Your drain site has dressing on it. Occasionally it can stain with blood-stained fluid. You need to inform your staff. This is due to fluid collected in chest leaking around the drainage pipe. Site of fluid leakage can be uncomfortable but this is not a complication. Nurses may need change dressing frequently and will discuss with Dr Joshi. Dr Joshi will advise further course of action.
Dr Joshi will visit you on alternate days and his practice nurse will also visit you while you are in ward. The staff stays in regular communication with Dr Joshi about your progress. Your recuperation plan is guided by Dr Joshi. He will discuss with you regarding your discharge plan. Prior to you being discharged you will be given discharge instruction that includes
- Discharge letter
- Instruction for removal of sutures and dressings
- Advise regarding care of wounds and how to seek medical attention or advise in case of any potential complications.
- Advise regarding making appointment with Dr Joshi, your referring specialist and GP
Complications
It is not uncommon to cough blood-stained phlegm for few days after surgery. You should inform your surgeon but generally it subsides on its own.
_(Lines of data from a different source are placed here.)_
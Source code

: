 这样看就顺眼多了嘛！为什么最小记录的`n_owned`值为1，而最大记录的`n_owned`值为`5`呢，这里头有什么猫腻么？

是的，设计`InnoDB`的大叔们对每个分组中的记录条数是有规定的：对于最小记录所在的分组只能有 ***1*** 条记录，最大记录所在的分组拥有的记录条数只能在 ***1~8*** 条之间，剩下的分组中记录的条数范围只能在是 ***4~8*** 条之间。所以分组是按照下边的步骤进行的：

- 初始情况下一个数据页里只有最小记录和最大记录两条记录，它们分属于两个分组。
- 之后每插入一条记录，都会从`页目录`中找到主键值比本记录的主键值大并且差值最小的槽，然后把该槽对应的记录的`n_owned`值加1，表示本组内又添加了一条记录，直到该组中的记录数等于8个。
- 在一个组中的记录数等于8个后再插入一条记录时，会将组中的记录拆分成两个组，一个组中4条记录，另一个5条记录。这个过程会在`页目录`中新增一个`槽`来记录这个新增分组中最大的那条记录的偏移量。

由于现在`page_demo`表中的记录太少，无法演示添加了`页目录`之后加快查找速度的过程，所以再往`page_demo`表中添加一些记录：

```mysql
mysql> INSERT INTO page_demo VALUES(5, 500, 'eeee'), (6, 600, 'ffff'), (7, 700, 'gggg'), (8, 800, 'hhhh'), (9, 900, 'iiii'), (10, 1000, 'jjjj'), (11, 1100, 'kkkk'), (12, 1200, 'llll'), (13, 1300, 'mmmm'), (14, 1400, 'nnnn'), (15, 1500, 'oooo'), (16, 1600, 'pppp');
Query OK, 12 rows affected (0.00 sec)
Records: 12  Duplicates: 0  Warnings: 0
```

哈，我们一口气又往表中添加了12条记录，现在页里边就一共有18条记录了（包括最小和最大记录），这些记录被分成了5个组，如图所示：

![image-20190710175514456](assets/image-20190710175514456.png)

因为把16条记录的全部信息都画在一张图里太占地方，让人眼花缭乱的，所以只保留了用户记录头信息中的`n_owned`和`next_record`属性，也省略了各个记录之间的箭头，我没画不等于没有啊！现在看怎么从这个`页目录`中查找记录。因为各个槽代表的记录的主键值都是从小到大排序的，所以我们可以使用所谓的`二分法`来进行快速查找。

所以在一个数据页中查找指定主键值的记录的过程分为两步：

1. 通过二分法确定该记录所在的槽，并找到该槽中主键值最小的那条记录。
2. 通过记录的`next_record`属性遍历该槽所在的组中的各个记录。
You may experience fever in first 48 hours and your blood counts are expected to rise. This is not a sign of infection. However, if fever persists then some additional tests may be carried out and treatment will be commenced if infection is suspected.
Nausea, vomiting and constipation are common side effects of pain medications and anaesthetic medications. Your staff will titrate the dose of pain medications for you to get optimum pain relief and to minimize side effects of pain medications. Pain does not completely disappear but the goal is to keep pain within the limit of tolerance and allowing for carrying out exercise and physiotherapy.
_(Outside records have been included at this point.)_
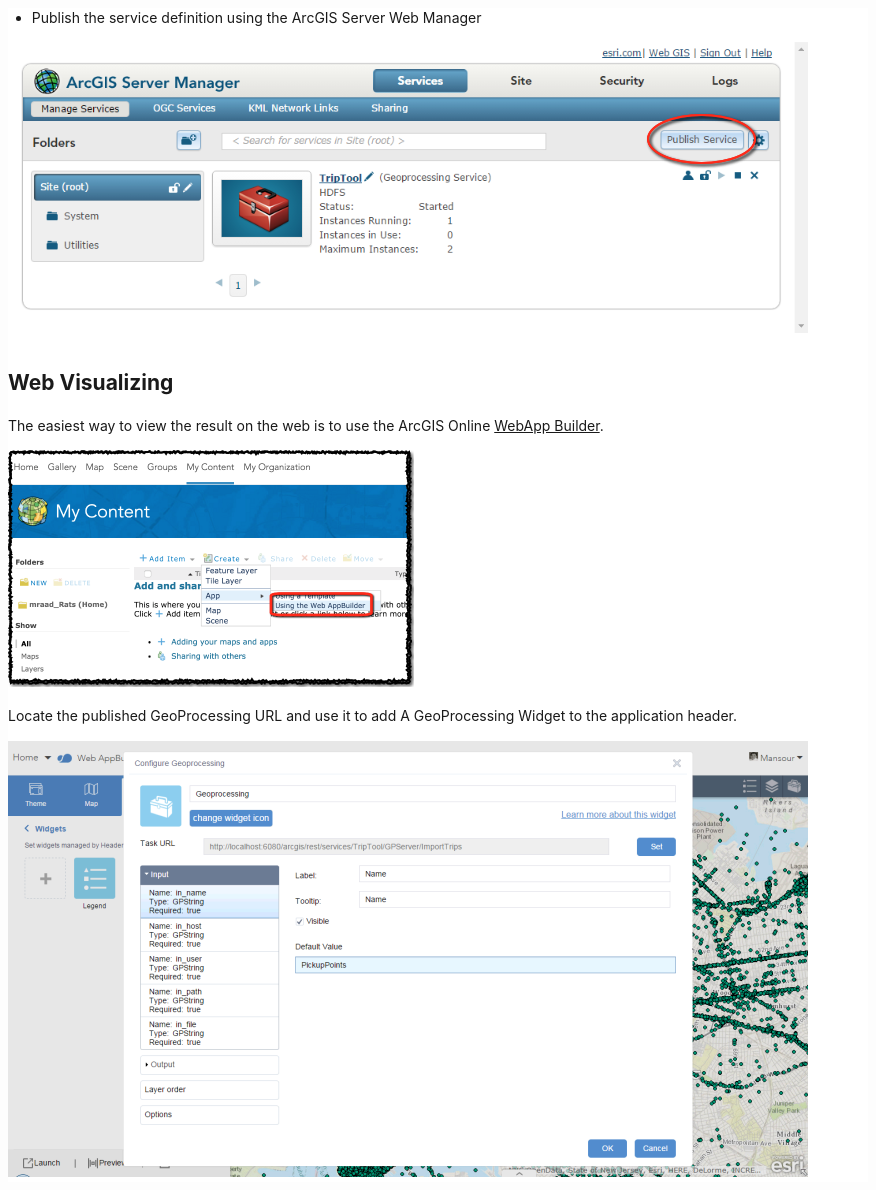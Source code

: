 * Publish the service definition using the ArcGIS Server Web Manager

![](media/services.png)

## Web Visualizing

The easiest way to view the result on the web is to use the ArcGIS Online [WebApp Builder](http://www.esri.com/software/web-appbuilder).

![](media/agol.png)

Locate the published GeoProcessing URL and use it to add A GeoProcessing Widget to the application header.

![](media/widget-config.png)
Infection of wounds and chest cavity can occur however, very uncommon unless specific risk factors are present in patient (e.g. Patients on steroids, immunosuppressants, Diabetes, advanced cancer etc.)
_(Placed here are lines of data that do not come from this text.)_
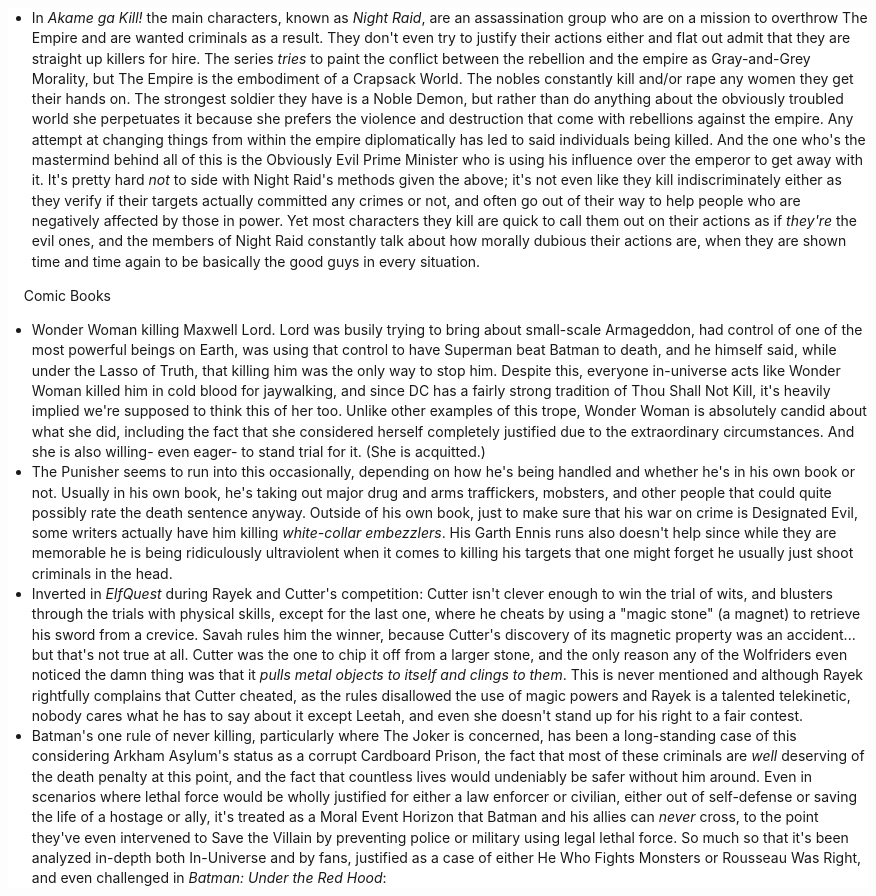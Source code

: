 -   In _Akame ga Kill!_ the main characters, known as _Night Raid_, are an assassination group who are on a mission to overthrow The Empire and are wanted criminals as a result. They don't even try to justify their actions either and flat out admit that they are straight up killers for hire. The series _tries_ to paint the conflict between the rebellion and the empire as Gray-and-Grey Morality, but The Empire is the embodiment of a Crapsack World. The nobles constantly kill and/or rape any women they get their hands on. The strongest soldier they have is a Noble Demon, but rather than do anything about the obviously troubled world she perpetuates it because she prefers the violence and destruction that come with rebellions against the empire. Any attempt at changing things from within the empire diplomatically has led to said individuals being killed. And the one who's the mastermind behind all of this is the Obviously Evil Prime Minister who is using his influence over the emperor to get away with it. It's pretty hard _not_ to side with Night Raid's methods given the above; it's not even like they kill indiscriminately either as they verify if their targets actually committed any crimes or not, and often go out of their way to help people who are negatively affected by those in power. Yet most characters they kill are quick to call them out on their actions as if _they're_ the evil ones, and the members of Night Raid constantly talk about how morally dubious their actions are, when they are shown time and time again to be basically the good guys in every situation.

    Comic Books 

-   Wonder Woman killing Maxwell Lord. Lord was busily trying to bring about small-scale Armageddon, had control of one of the most powerful beings on Earth, was using that control to have Superman beat Batman to death, and he himself said, while under the Lasso of Truth, that killing him was the only way to stop him. Despite this, everyone in-universe acts like Wonder Woman killed him in cold blood for jaywalking, and since DC has a fairly strong tradition of Thou Shall Not Kill, it's heavily implied we're supposed to think this of her too. Unlike other examples of this trope, Wonder Woman is absolutely candid about what she did, including the fact that she considered herself completely justified due to the extraordinary circumstances. And she is also willing- even eager- to stand trial for it. (She is acquitted.)
-   The Punisher seems to run into this occasionally, depending on how he's being handled and whether he's in his own book or not. Usually in his own book, he's taking out major drug and arms traffickers, mobsters, and other people that could quite possibly rate the death sentence anyway. Outside of his own book, just to make sure that his war on crime is Designated Evil, some writers actually have him killing _white-collar embezzlers_. His Garth Ennis runs also doesn't help since while they are memorable he is being ridiculously ultraviolent when it comes to killing his targets that one might forget he usually just shoot criminals in the head.
-   Inverted in _ElfQuest_ during Rayek and Cutter's competition: Cutter isn't clever enough to win the trial of wits, and blusters through the trials with physical skills, except for the last one, where he cheats by using a "magic stone" (a magnet) to retrieve his sword from a crevice. Savah rules him the winner, because Cutter's discovery of its magnetic property was an accident... but that's not true at all. Cutter was the one to chip it off from a larger stone, and the only reason any of the Wolfriders even noticed the damn thing was that it _pulls metal objects to itself and clings to them_. This is never mentioned and although Rayek rightfully complains that Cutter cheated, as the rules disallowed the use of magic powers and Rayek is a talented telekinetic, nobody cares what he has to say about it except Leetah, and even she doesn't stand up for his right to a fair contest.
-   Batman's one rule of never killing, particularly where The Joker is concerned, has been a long-standing case of this considering Arkham Asylum's status as a corrupt Cardboard Prison, the fact that most of these criminals are _well_ deserving of the death penalty at this point, and the fact that countless lives would undeniably be safer without him around. Even in scenarios where lethal force would be wholly justified for either a law enforcer or civilian, either out of self-defense or saving the life of a hostage or ally, it's treated as a Moral Event Horizon that Batman and his allies can _never_ cross, to the point they've even intervened to Save the Villain by preventing police or military using legal lethal force. So much so that it's been analyzed in-depth both In-Universe and by fans, justified as a case of either He Who Fights Monsters or Rousseau Was Right, and even challenged in _Batman: Under the Red Hood_:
Life threatening complications are very rare but worth noting. Heart attack can occur in patients with risk factors. Major bleeding can occur during surgery which may require converting key hole surgery to open surgery to be able to control bleeding. Patients who have cancers are at risk of developing blood clots in legs which has a risk of migrating to heart. Patients are given injections of weak blood thinner to prevent the occurrence of clots in legs.
One of the important long term side effects to note is nerve pain. With VATS surgery, the incidence of nerve pain is less likely however can occur. Nerves underneath each ribs are sensitive and delicate and can occasionally damaged while removing lung specimen. This will manifest as numbness over the front of chest or breast. Women may feel heaviness in breast. This side effects is likely to improve over period of time. Some patients may require pain killers.
Treatment after VATS diaphragm plication
Dr Joshi will arrange post operative review in his rooms between 3-4 weeks. This is to assess your wounds, chest x ray and discuss the results of examination of your lung specimen. After that he will discharge you to your referring doctor and GP.
You should avoid lifting heavy weight and avoid exertional work for 6 weeks.
Life after VATS diaphragm plication
After 6 weeks you should be able to return back to normal life. Sometimes despite good early results failure can occur. It depends on tissue quality and strain placed on repaired diaphragm after surgery.